CG Ez Creme for me as well.


----------



## the_jj (Apr 7, 2010)

This is getting interesting CG looks likes it winning!


----------



## GSchneider (Jul 11, 2011)

Depends on the finish of the car:

No Filling required - EZ-Creme Glaze Acrylic shine II

Filling required - Poorboy's BlackHole or White Diamond


----------



## Dave KG (Feb 23, 2006)

Be careful of "glazes" that contain acryllic sealant content or similar on fresh paint - if it needs time to breathe immediately after getting it back from the bodyshop, I wouldn't recommend using a glaze with a sealant content.


----------



## ercapoccia (Nov 14, 2008)

Dave KG said:


> Be careful of "glazes" that contain acryllic sealant content or similar on fresh paint - if it needs time to breathe immediately after getting it back from the bodyshop, I wouldn't recommend using a glaze with a sealant content.

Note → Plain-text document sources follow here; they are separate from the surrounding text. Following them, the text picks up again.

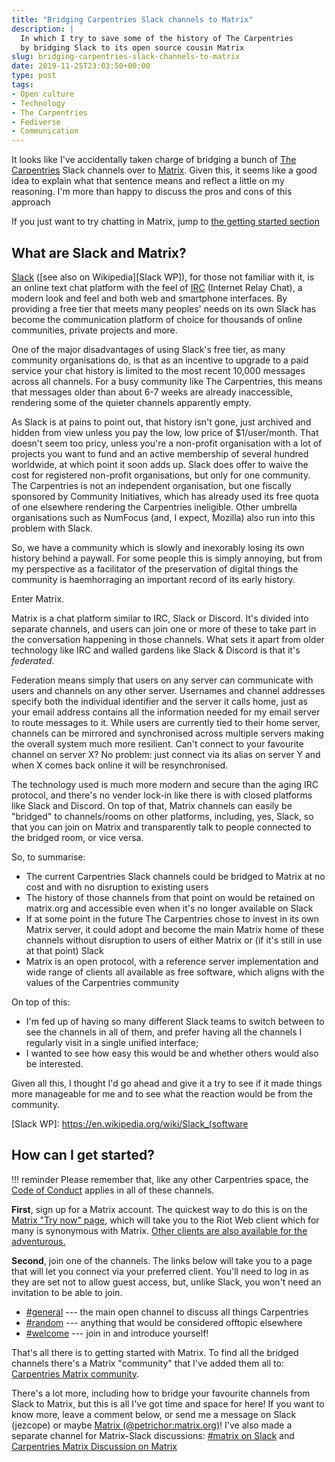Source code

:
 ```yaml
---
title: "Bridging Carpentries Slack channels to Matrix"
description: |
  In which I try to save some of the history of The Carpentries
  by bridging Slack to its open source cousin Matrix
slug: bridging-carpentries-slack-channels-to-matrix
date: 2019-11-25T23:03:50+00:00
type: post
tags:
- Open culture
- Technology
- The Carpentries
- Fediverse
- Communication
---
```



It looks like I've accidentally taken charge
of bridging a bunch of [The Carpentries](https://carpentries.org) Slack channels
over to [Matrix](https://matrix.org).
Given this,
it seems like a good idea
to explain what that sentence means
and reflect a little on my reasoning.
I'm more than happy to discuss the pros and cons of this approach

If you just want to try chatting in Matrix,
jump to [the getting started section](#how-can-i-get-started)

## What are Slack and Matrix?

[Slack][] ([see also on Wikipedia][Slack WP]),
for those not familiar with it,
is an online text chat platform
with the feel of [IRC](http://en.wikipedia.org/wiki/IRC) (Internet Relay Chat),
a modern look and feel
and both web and smartphone interfaces.
By providing a free tier that meets many peoples' needs on its own
Slack has become the communication platform of choice
for thousands of online communities, private projects and more.

One of the major disadvantages of using Slack's free tier,
as many community organisations do,
is that as an incentive to upgrade to a paid service
your chat history is limited to the most recent 10,000 messages
across all channels.
For a busy community like The Carpentries,
this means that messages older than about 6-7 weeks
are already inaccessible,
rendering some of the quieter channels apparently empty.

As Slack is at pains to point out,
that history isn't gone,
just archived and hidden from view
unless you pay the low, low price
of $1/user/month.
That doesn't seem too pricy,
unless you're a non-profit organisation
with a lot of projects you want to fund
and an active membership of several hundred worldwide,
at which point it soon adds up.
Slack does offer to waive the cost for registered non-profit organisations,
but only for one community.
The Carpentries is not an independent organisation,
but one fiscally sponsored by Community Initiatives,
which has already used its free quota of one elsewhere
rendering the Carpentries ineligible.
Other umbrella organisations such as NumFocus
(and, I expect, Mozilla)
also run into this problem with Slack.

So, we have a community which is slowly and inexorably
losing its own history behind a paywall.
For some people this is simply annoying,
but from my perspective as a facilitator of the preservation of digital things
the community is haemhorraging an important record of its early history.

Enter Matrix.

Matrix is a chat platform similar to IRC, Slack or Discord.
It's divided into separate channels,
and users can join one or more of these
to take part in the conversation happening in those channels.
What sets it apart from older technology like IRC
and walled gardens like Slack & Discord
is that it's *federated*.

Federation means simply that users on any server
can communicate with users and channels on any other server.
Usernames and channel addresses specify
both the individual identifier
and the server it calls home,
just as your email address contains all the information needed
for my email server to route messages to it.
While users are currently tied to their home server,
channels can be mirrored and synchronised across multiple servers
making the overall system much more resilient.
Can't connect to your favourite channel on server X?
No problem:
just connect via its alias on server Y
and when X comes back online it will be resynchronised.

The technology used is much more modern and secure
than the aging IRC protocol,
and there's no vender lock-in like there is with
closed platforms like Slack and Discord.
On top of that,
Matrix channels can easily be "bridged" to channels/rooms on other platforms,
including, yes, Slack,
so that you can join on Matrix and transparently talk to people connected to the bridged room,
or vice versa.

So, to summarise:

- The current Carpentries Slack channels could be bridged to Matrix at no cost and with no disruption to existing users
- The history of those channels from that point on would be retained on matrix.org and accessible even when it's no longer available on Slack
- If at some point in the future The Carpentries chose to invest in its own Matrix server, it could adopt and become the main Matrix home of these channels without disruption to users of either Matrix or (if it's still in use at that point) Slack
- Matrix is an open protocol, with a reference server implementation and wide range of clients all available as free software, which aligns with the values of the Carpentries community

On top of this:

- I'm fed up of having so many different Slack teams to switch between to see the channels in all of them, and prefer having all the channels I regularly visit in a single unified interface;
- I wanted to see how easy this would be and whether others would also be interested.

Given all this, I thought I'd go ahead and give it a try
to see if it made things more manageable for me
and to see what the reaction would be from the community.

[Slack]: https://slack.com
[Slack WP]: https://en.wikipedia.org/wiki/Slack_(software

## How can I get started?

!!! reminder
    Please remember that,
    like any other Carpentries space,
    the [Code of Conduct][] applies in all of these channels.

**First**, sign up for a Matrix account.
The quickest way to do this
is on the [Matrix "Try now" page][],
which will take you to the Riot Web client
which for many is synonymous with Matrix.
[Other clients are also available for the adventurous.][other clients]

**Second**, join one of the channels.
The links below will take you to a page
that will let you connect via your preferred client.
You'll need to log in
as they are set not to allow guest access,
but, unlike Slack,
you won't need an invitation to be able to join.

- [#general][] --- the main open channel to discuss all things Carpentries
- [#random][] --- anything that would be considered offtopic elsewhere
- [#welcome][] --- join in and introduce yourself!

That's all there is to getting started with Matrix.
To find all the bridged channels
there's a Matrix "community"
that I've added them all to:
[Carpentries Matrix community][+thecarpentries].

There's a lot more,
including how to bridge your favourite channels from Slack to Matrix,
but this is all I've got time and space for here!
If you want to know more,
leave a comment below,
or send me a message on Slack (jezcope)
or maybe [Matrix (@petrichor:matrix.org)][@petrichor]!
I've also made a separate channel for Matrix-Slack discussions:
[#matrix on Slack](https://app.slack.com/client/T03LE485Y/CR12Z6V2S)
and [Carpentries Matrix Discussion on Matrix](https://matrix.to/#/#carpentries-matrix:matrix.org)

[Code of Conduct]: https://docs.carpentries.org/topic_folders/policies/code-of-conduct.html
[Matrix "Try now" page]: https://matrix.org/try-now/
[other clients]: https://matrix.org/docs/projects/try-matrix-now/
[#general]: https://matrix.to/#/#carpentries-general:matrix.org
[#random]: https://matrix.to/#/#carpentries-random:matrix.org
[#welcome]: https://matrix.to/#/#carpentries-welcome:matrix.org
[+thecarpentries]: https://matrix.to/#/+thecarpentries:matrix.org
[@petrichor]: https://matrix.to/#/@petrichor:matrix.org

Does black hole have sealant in it? I'll have to have my front bumper resprayed soon and i'm wondering if something in my armour is suitable for give the fresh paint some protection.

[OT]Have read somewhere that C2 is safe for fresh paint, is it true?[/OT]


----------



## Dave KG (Feb 23, 2006)

Not sure about Black Hole, but EZ Creme I believe contains a sealant element to it.


----------



## GSchneider (Jul 11, 2011)

ooo I didn't know that Dave gonna add that to my ever expanding Word document of detailing knowledge lol


----------



## kaiss3 (Mar 14, 2011)

EZ Creme for me too!


----------



## Demetrios72 (Jun 27, 2011)

+1 on the Poorboys White Diamond :thumb:
Great on silver!


----------



## Reggie-Z4 (Mar 7, 2011)

kaiss3 said:


> EZ Creme for me too!


In my limited experience the best product I've used.....


----------



## Normg002 (Aug 18, 2010)

Fk 300 Hand Glaze for me


----------



## Blueberry (Aug 10, 2007)

CG EZ Glaze for me too.


----------



## Ross (Apr 25, 2007)

I really like Megs #7.


----------



## David Proctor (Mar 6, 2011)

Black Hole every time for me. But like others the car is flat black..


----------



## Dave KG (Feb 23, 2006)

Ross said:


> I really like Megs #7.


On solid dark colours, I've not personally tried anything better than this in my eyes


----------



## Ross (Apr 25, 2007)

Dave KG said:


> On solid dark colours, I've not personally tried anything better than this in my eyes


It looks stunning under my Glasur:thumb:


----------



## waxy (Feb 27, 2006)

ercapoccia said:


> Does black hole have sealant in it? I'll have to have my front bumper resprayed soon and i'm wondering if something in my armour is suitable for give the fresh paint some protection.
> 
> [OT]Have read somewhere that C2 is safe for fresh paint, is it true?[/OT]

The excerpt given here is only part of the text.